Dr. Michael Kruger, a Reformed Protestant scholar, wrote a post debunking the alleged myth that the first Ecumenical Council in Nicaea (AD 325) said anything about what books belonged in the Bible (aka the canon of Scripture).

I say alleged because there is at least one very interesting historical tidbit that we have, which lends strong evidence that indeed 1 Nicaea did say something about the biblical canon. St. Jerome wrote a prologue to the book of Judith–a deuterocanonical book included in the Catholic canon but which Protestants reject–that mentions the “Nicene Council” accepting the book as Scripture:

But because this book is found by the Nicene Council to have been counted among the number of the Sacred Scriptures…
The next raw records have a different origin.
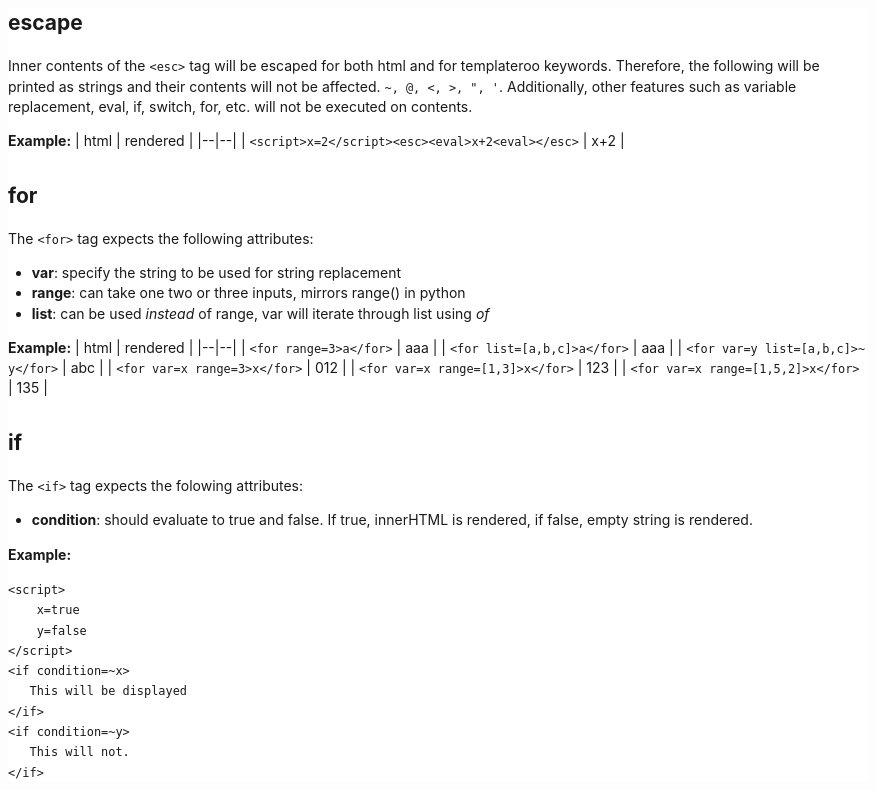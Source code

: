 
## escape
Inner contents of the `<esc>` tag will be escaped for both html and for templateroo keywords. Therefore, the following will be printed as strings and their contents will not be affected.  `~, @, <, >, ", '`. Additionally, other features such as variable replacement, eval, if, switch, for, etc. will not be executed on contents.

**Example:**
 | html | rendered |
|--|--|
| `<script>x=2</script><esc><eval>x+2<eval></esc>` | x+2 |


## for
The `<for>` tag expects the following attributes:

 - **var**: specify the string to be used for string replacement
 - **range**: can take one two or three inputs, mirrors range() in python
 - **list**: can be used *instead* of range, var will iterate through list using *of*

**Example:**
 | html | rendered |
|--|--|
| `<for range=3>a</for>` | aaa |
| `<for list=[a,b,c]>a</for>` | aaa |
| `<for var=y list=[a,b,c]>~y</for>` | abc |
| `<for var=x range=3>x</for>` | 012 |
| `<for var=x range=[1,3]>x</for>` | 123 |
| `<for var=x range=[1,5,2]>x</for>` | 135 |

## if
The `<if>` tag expects the folowing attributes:

 - **condition**: should evaluate to true and false. If true, innerHTML is rendered, if false, empty string is rendered.

**Example:**

 ```
 <script>
	 x=true
	 y=false
</script>
<if condition=~x>
	This will be displayed
</if>
<if condition=~y>
	This will not.
</if>
```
Perhaps Dr. Kruger didn’t know about this fact? Or perhaps there is some strong Protestant answer to this that I am not aware of. I am open to learning always.

The interesting thing is, this comment from St. Jerome is doubly powerful for the Catholic canon, since he personally doubted the canonicity of deuterocanonical books, at least for some part of his life, and also since he reveals that the landmark first Ecumenical Council actually did say something about the canon, and that the bishops of the Church made the discernment to include Judith in the Bible.

That said, I know little more about this episode of history than the prologue (and his other prologues, including to Tobit). If anyone knows more about this, whether helpful to the Catholic argument or supportive of the Protestant one, I would be interested in hearing about it.